| Available records |
-- -- --
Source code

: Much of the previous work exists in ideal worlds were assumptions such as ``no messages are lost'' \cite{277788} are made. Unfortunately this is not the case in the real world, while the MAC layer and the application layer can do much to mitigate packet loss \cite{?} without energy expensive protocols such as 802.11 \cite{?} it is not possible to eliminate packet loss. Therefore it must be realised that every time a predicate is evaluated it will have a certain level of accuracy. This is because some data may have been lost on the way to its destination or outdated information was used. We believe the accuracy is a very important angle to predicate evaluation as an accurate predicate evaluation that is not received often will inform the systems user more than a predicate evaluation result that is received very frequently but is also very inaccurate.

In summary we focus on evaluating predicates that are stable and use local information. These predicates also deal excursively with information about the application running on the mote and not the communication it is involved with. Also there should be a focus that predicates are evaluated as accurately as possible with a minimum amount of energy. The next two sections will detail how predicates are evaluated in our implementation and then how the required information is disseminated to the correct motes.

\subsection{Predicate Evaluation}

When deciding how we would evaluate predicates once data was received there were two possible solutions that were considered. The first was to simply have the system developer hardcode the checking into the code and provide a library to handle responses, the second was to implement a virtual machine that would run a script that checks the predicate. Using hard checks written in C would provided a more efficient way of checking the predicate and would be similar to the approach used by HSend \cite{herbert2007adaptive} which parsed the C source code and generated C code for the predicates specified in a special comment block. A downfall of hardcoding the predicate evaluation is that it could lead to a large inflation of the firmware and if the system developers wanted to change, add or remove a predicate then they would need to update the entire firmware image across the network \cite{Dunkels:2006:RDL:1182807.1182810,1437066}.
-- -- --
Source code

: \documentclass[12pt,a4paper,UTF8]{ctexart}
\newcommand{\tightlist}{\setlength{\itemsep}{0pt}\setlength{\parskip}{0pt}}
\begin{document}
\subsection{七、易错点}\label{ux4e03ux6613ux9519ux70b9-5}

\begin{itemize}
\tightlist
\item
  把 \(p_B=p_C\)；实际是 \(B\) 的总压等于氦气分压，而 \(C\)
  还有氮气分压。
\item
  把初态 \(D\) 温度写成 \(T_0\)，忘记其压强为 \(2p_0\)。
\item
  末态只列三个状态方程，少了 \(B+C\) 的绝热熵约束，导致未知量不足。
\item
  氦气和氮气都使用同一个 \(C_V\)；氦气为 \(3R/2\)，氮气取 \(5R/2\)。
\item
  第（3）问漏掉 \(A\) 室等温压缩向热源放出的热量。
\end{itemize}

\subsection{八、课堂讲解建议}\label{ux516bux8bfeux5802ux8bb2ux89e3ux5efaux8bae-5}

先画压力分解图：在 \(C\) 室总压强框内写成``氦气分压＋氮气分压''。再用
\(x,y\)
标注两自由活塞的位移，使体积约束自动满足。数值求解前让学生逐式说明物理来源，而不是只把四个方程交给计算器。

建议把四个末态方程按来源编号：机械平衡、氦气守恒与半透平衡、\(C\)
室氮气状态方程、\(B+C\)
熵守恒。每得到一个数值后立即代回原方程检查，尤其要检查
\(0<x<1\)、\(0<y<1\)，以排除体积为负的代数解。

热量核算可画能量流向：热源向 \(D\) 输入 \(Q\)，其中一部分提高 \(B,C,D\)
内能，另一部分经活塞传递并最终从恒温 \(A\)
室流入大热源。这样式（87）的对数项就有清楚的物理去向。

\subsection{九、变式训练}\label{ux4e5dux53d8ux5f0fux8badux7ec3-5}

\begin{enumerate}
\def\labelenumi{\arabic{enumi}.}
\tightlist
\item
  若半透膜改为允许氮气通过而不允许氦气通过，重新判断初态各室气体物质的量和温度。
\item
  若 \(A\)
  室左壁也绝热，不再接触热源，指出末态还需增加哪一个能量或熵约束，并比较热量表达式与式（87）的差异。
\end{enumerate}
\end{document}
-- -- --
Pull every line with the word "begin" from the data.

| Written solution |
\begin{document}
\begin{itemize}
\begin{enumerate}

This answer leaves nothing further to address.